SQL Guide

Learn SQL Basics — A Beginner's Guide to SQL with Examples and Exercises

Free SQL tutorial for beginners. Learn SELECT, WHERE, JOIN, GROUP BY, ORDER BY, SUM, COUNT with real examples and practice exercises. Plain English, no jargon.

Learn SQL Basics — A Beginner’s Guide to SQL with Examples and Exercises

A free, plain-English SQL reference for beginners. Covers SELECT, WHERE, JOIN, GROUP BY, ORDER BY, SUM, COUNT, and more — with real examples, practice exercises, and zero jargon.

Part of the NEXUS project — a free game where you learn SQL by solving a corporate fraud mystery.

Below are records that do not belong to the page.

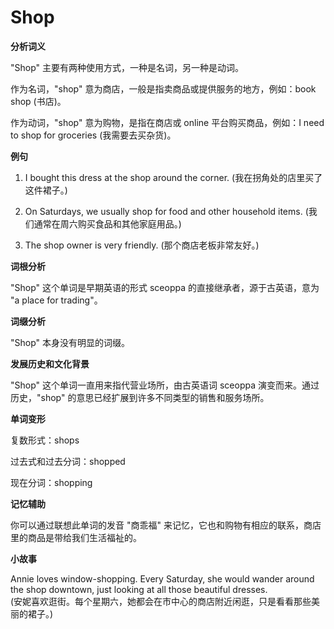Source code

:# Shop

**分析词义**

  

"Shop" 主要有两种使用方式，一种是名词，另一种是动词。

  

作为名词，"shop" 意为商店，一般是指卖商品或提供服务的地方，例如：book shop (书店)。

  

作为动词，"shop" 意为购物，是指在商店或 online 平台购买商品，例如：I need to shop for groceries (我需要去买杂货)。

  

**例句**

  

1.  I bought this dress at the shop around the corner. (我在拐角处的店里买了这件裙子。)
    
      
    
2.  On Saturdays, we usually shop for food and other household items. (我们通常在周六购买食品和其他家庭用品。)
    
      
    
3.  The shop owner is very friendly. (那个商店老板非常友好。)
    
      
    

  

**词根分析**

  

"Shop" 这个单词是早期英语的形式 sceoppa 的直接继承者，源于古英语，意为 "a place for trading"。

  

**词缀分析**

  

"Shop" 本身没有明显的词缀。

  

**发展历史和文化背景**

  

"Shop" 这个单词一直用来指代营业场所，由古英语词 sceoppa 演变而来。通过历史，"shop" 的意思已经扩展到许多不同类型的销售和服务场所。

  

**单词变形**

  

复数形式：shops

  

过去式和过去分词：shopped

  

现在分词：shopping

  

**记忆辅助**

  

你可以通过联想此单词的发音 "商乖福" 来记忆，它也和购物有相应的联系，商店里的商品是带给我们生活福祉的。

  

**小故事**

  

Annie loves window-shopping. Every Saturday, she would wander around the shop downtown, just looking at all those beautiful dresses.  
(安妮喜欢逛街。每个星期六，她都会在市中心的商店附近闲逛，只是看看那些美丽的裙子。)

This guide covers every SQL concept taught in Season 1 and works as a standalone reference even if you don’t play the game.

This isn’t a textbook. It’s the cheat sheet your future self will want when you sit down at a job and someone says, “Can you pull that data?”

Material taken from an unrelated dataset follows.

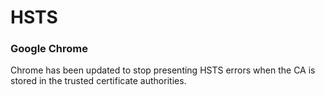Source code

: # HSTS

### Google Chrome
Chrome has been updated to stop presenting HSTS errors when the CA is stored in the trusted certificate authorities.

What’s covered: SELECT, FROM, WHERE, COUNT, SUM, GROUP BY, ORDER BY, JOIN, IN, HAVING, primary keys, foreign keys, aliases, subqueries, NULL handling, and the SQL order of operations.

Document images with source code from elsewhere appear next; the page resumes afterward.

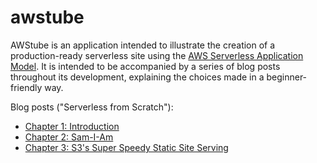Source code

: awstube
=======

AWStube is an application intended to illustrate the creation of a production-ready serverless site
using the [AWS Serverless Application Model](https://github.com/awslabs/serverless-application-model).
It is intended to be accompanied by a series of blog posts throughout its development,
explaining the choices made in a beginner-friendly way.

Blog posts ("Serverless from Scratch"):
* [Chapter 1: Introduction](https://schlarp.com/posts/serverless-from-scratch-1/)
* [Chapter 2: Sam-I-Am](https://schlarp.com/posts/serverless-from-scratch-2/)
* [Chapter 3: S3's Super Speedy Static Site Serving](https://schlarp.com/posts/serverless-from-scratch-3/)
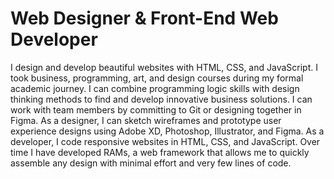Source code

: # Web Designer & Front-End Web Developer

I design and develop beautiful websites with HTML, CSS, and JavaScript.
I took business, programming, art, and design courses during my formal
academic journey. I can combine programming logic skills with design
thinking methods to find and develop innovative business solutions. I
can work with team members by committing to Git or designing together in
Figma. As a designer, I can sketch wireframes and prototype user experience
designs using Adobe XD, Photoshop, Illustrator, and Figma. As a developer,
I code responsive websites in HTML, CSS, and JavaScript. Over time I
have developed RAMs, a web framework that allows me to quickly assemble
any design with minimal effort and very few lines of code.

How SQL Works (30-Second Version)

SQL (Structured Query Language) is how you talk to databases. A database stores information in tables — think spreadsheet tabs. Each table has columns (fields) and rows (records). You write queries to ask questions about the data, and the database answers.

Every query follows the same basic shape:

SELECT what_you_want
FROM which_table
WHERE some_condition;

That’s it. Everything else is a variation on that pattern.


The Concepts

1. Tables

What it is: A table stores data in rows and columns — like one tab in a spreadsheet. A database is just a collection of related tables.

Why it matters: Before you can analyze anything, you need to know what tables exist and what data lives in each one.

Syntax:

-- List all tables in the database
SELECT name FROM sqlite_master WHERE type='table';

Real-world analogy: A database is a filing cabinet. Each table is a labeled drawer — “Employees,” “Transactions,” “Vendors.”

Common mistake: Table names are case-sensitive in some databases. Always check the exact name before querying.

In the investigation: You logged into the Nexus database and found 5 tables: employees, vendors, transactions, departments, and projects. This was your map.


2. SELECT * FROM

What it is: SELECT retrieves data. The asterisk * means “every column.” FROM names the table you’re pulling from.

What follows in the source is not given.